● Input data:
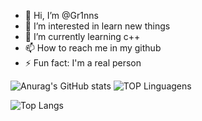 - 👋 Hi, I’m @Gr1nns
- 👀 I’m interested in learn new things
- 🌱 I’m currently learning c++
- 📫 How to reach me in my github
- ⚡ Fun fact: I'm a real person


![Anurag's GitHub stats](https://github-readme-stats.vercel.app/api?username=Gr1nns&show_icons=true&theme=highcontrast)
![TOP Linguagens](https://github-readme-stats.vercel.app/api/top-langs/?username=Gr1nns&layout=compact&theme=chartreuse-dark)


![Top Langs](https://github-profile-summary-cards.vercel.app/api/cards/most-commit-language?username=Gr1nns&theme=github_dark)

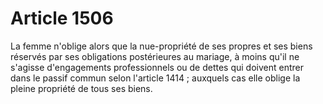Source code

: # Article 1506

La femme n'oblige alors que la nue-propriété de ses propres et ses biens réservés par ses obligations postérieures au mariage, à moins qu'il ne s'agisse d'engagements professionnels ou de dettes qui doivent entrer dans le passif commun selon l'article 1414 ; auxquels cas elle oblige la pleine propriété de tous ses biens.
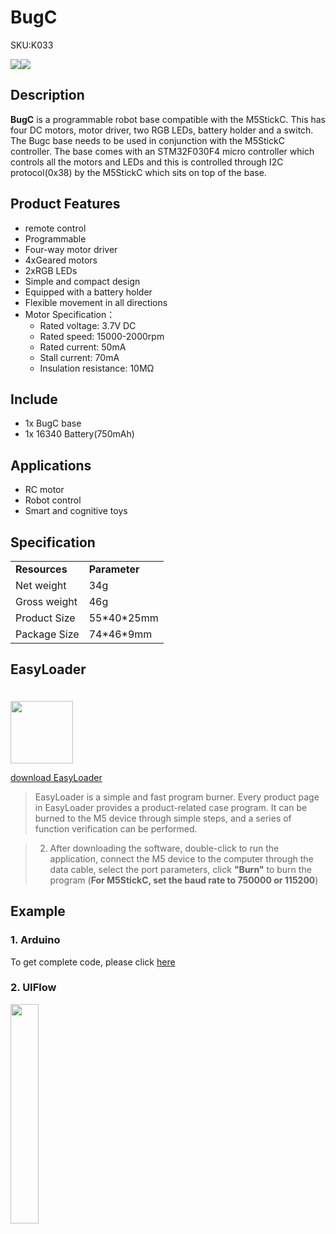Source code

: # BugC

<el-tag effect="plain">SKU:K033</el-tag>

<div class="product_pic"><img src="assets\img\product_pics\hat\bugc_hat\bugc_hat_01.webp"><img src="assets\img\product_pics\hat\bugc_hat\bugc_hat_02.webp"></div>

## Description

**BugC** is a programmable robot base compatible with the M5StickC. This has four DC motors, motor driver, two RGB LEDs, battery holder and a switch.
The Bugc base needs to be used in conjunction with the M5StickC controller. The base comes with an STM32F030F4 micro controller which controls all the motors and LEDs and this is controlled through I2C protocol(0x38) by the M5StickC which sits on top of the base.

## Product Features

- remote control
- Programmable 
- Four-way motor driver
- 4xGeared motors
- 2xRGB LEDs
- Simple and compact design
- Equipped with a battery holder
- Flexible movement in all directions
- Motor Specification：
   - Rated voltage: 3.7V DC
   - Rated speed: 15000-2000rpm
   - Rated current: 50mA
   - Stall current: 70mA
   - Insulation resistance: 10MΩ

##  Include

- 1x BugC base
- 1x 16340 Battery(750mAh)

## Applications

- RC motor
- Robot control
- Smart and cognitive toys


## Specification

<table>
   <tr style="font-weight:bold">
      <td>Resources</td>
      <td>Parameter</td>
   </tr>
   <tr>
      <td>Net weight</td>
      <td>34g</td>
   </tr>
   <tr>
      <td>Gross weight</td>
      <td>46g</td>
   </tr>
   <tr>
      <td>Product Size</td>
      <td>55*40*25mm</td>
   </tr>
   <tr>
      <td>Package Size</td>
      <td>74*46*9mm</td>
   </tr>
 </table>

## EasyLoader

<img src="https://m5stack.oss-cn-shenzhen.aliyuncs.com/image/EasyLoader_M5StickC_logo.webp" width="100px" style="margin-top:20px">

<a href="https://m5stack.oss-cn-shenzhen.aliyuncs.com/EasyLoader/HAT/BugC/EasyLoader_BugC.exe"><el-button type="primary">download EasyLoader</el-button></a>

>EasyLoader is a simple and fast program burner. Every product page in EasyLoader provides a product-related case program. It can be burned to the M5 device through simple steps, and a series of function verification can be performed.

>2. After downloading the software, double-click to run the application, connect the M5 device to the computer through the data cable, select the port parameters, click **"Burn"** to burn the program (**For M5StickC, set the baud rate to 750000 or 115200**)

## Example

### 1. Arduino

To get complete code, please click [here](https://github.com/m5stack/M5-ProductExampleCodes/tree/master/Hat/BugC/bugC)

### 2. UIFlow

<img src="assets\img\product_pics\hat\bugc_hat\bugc.webp" width="30%" height="30%">

<script>

   var purchase_link = 'https://m5stack.com/products/bugc-w-o-m5stickc';

   anchor_search(purchase_link);
   scrollFunc();

</script>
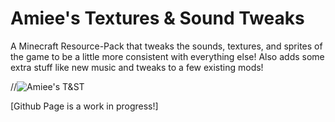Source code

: # Amiee's Textures & Sound Tweaks
A Minecraft Resource-Pack that tweaks the sounds, textures, and sprites of the game to be a little more consistent with everything else! Also adds some extra stuff like new music and tweaks to a few existing mods!

//![Amiee's T&ST](ArtAndMisc/placeholder.png)

[Github Page is a work in progress!]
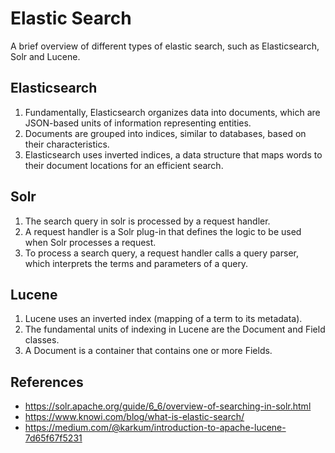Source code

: # Elastic Search 

A brief overview of different types of elastic search, such as Elasticsearch, Solr and Lucene.

## Elasticsearch

1. Fundamentally, Elasticsearch organizes data into documents, which are JSON-based units of information representing entities.
2. Documents are grouped into indices, similar to databases, based on their characteristics. 
3. Elasticsearch uses inverted indices, a data structure that maps words to their document locations for an efficient search.

## Solr

1. The search query in solr is processed by a request handler.
2. A request handler is a Solr plug-in that defines the logic to be used when Solr processes a request.
3. To process a search query, a request handler calls a query parser, which interprets the terms and parameters of a query.

## Lucene

1. Lucene uses an inverted index (mapping of a term to its metadata).
2. The fundamental units of indexing in Lucene are the Document and Field classes.
3. A Document is a container that contains one or more Fields.

## References

- https://solr.apache.org/guide/6_6/overview-of-searching-in-solr.html
- https://www.knowi.com/blog/what-is-elastic-search/
- https://medium.com/@karkum/introduction-to-apache-lucene-7d65f67f5231

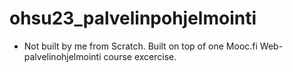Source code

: # ohsu23_palvelinpohjelmointi
* Not built by me from Scratch. Built on top of one Mooc.fi Web-palvelinohjelmointi course excercise.
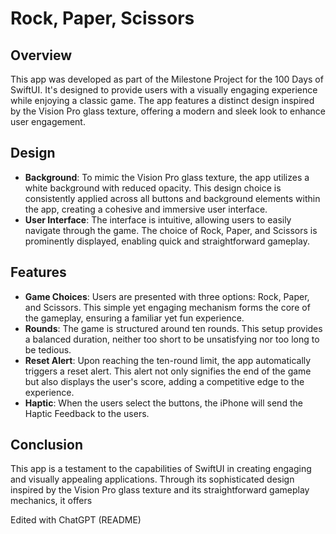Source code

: # Rock, Paper, Scissors 

## Overview
This app was developed as part of the Milestone Project for the 100 Days of SwiftUI. It's designed to provide users with a visually engaging experience while enjoying a classic game. The app features a distinct design inspired by the Vision Pro glass texture, offering a modern and sleek look to enhance user engagement.

## Design
- **Background**: To mimic the Vision Pro glass texture, the app utilizes a white background with reduced opacity. This design choice is consistently applied across all buttons and background elements within the app, creating a cohesive and immersive user interface.
- **User Interface**: The interface is intuitive, allowing users to easily navigate through the game. The choice of Rock, Paper, and Scissors is prominently displayed, enabling quick and straightforward gameplay.

## Features
- **Game Choices**: Users are presented with three options: Rock, Paper, and Scissors. This simple yet engaging mechanism forms the core of the gameplay, ensuring a familiar yet fun experience.
- **Rounds**: The game is structured around ten rounds. This setup provides a balanced duration, neither too short to be unsatisfying nor too long to be tedious.
- **Reset Alert**: Upon reaching the ten-round limit, the app automatically triggers a reset alert. This alert not only signifies the end of the game but also displays the user's score, adding a competitive edge to the experience.
- **Haptic**: When the users select the buttons, the iPhone will send the Haptic Feedback to the users. 

## Conclusion
This app is a testament to the capabilities of SwiftUI in creating engaging and visually appealing applications. Through its sophisticated design inspired by the Vision Pro glass texture and its straightforward gameplay mechanics, it offers

Edited with ChatGPT (README)
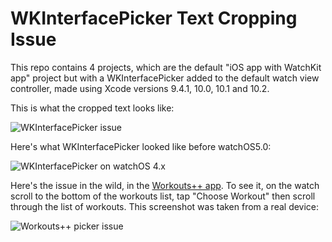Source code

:# WKInterfacePicker Text Cropping Issue


This repo contains 4 projects, which are the default "iOS app with WatchKit app" project but with a WKInterfacePicker added to the default watch view controller, made using Xcode versions 9.4.1, 10.0, 10.1 and 10.2.


This is what the cropped text looks like:

![WKInterfacePicker issue](https://i.imgur.com/0zrD0Ah.png)

Here's what WKInterfacePicker looked like before watchOS5.0:

![WKInterfacePicker on watchOS 4.x](https://i.imgur.com/Zxw4v7M.png)

Here's the issue in the wild, in the [Workouts++ app](https://itunes.apple.com/us/app/workouts/id1182551958?mt=8). To see it, on the watch scroll to the bottom of the workouts list, tap "Choose Workout" then scroll through the list of workouts. This screenshot was taken from a real device:

![Workouts++ picker issue](https://i.imgur.com/w5Zkx0E.png)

● What you need to do:
Pictures should not appear; only the lines from the start of the listing above to the line containing "- ⚡ Fun fact: I'm a real person", both ends included, are to be repeated exactly.

● Response for this exercise:
 - 👋 Hi, I’m @Gr1nns
- 👀 I’m interested in learn new things
- 🌱 I’m currently learning c++
- 📫 How to reach me in my github
- ⚡ Fun fact: I'm a real person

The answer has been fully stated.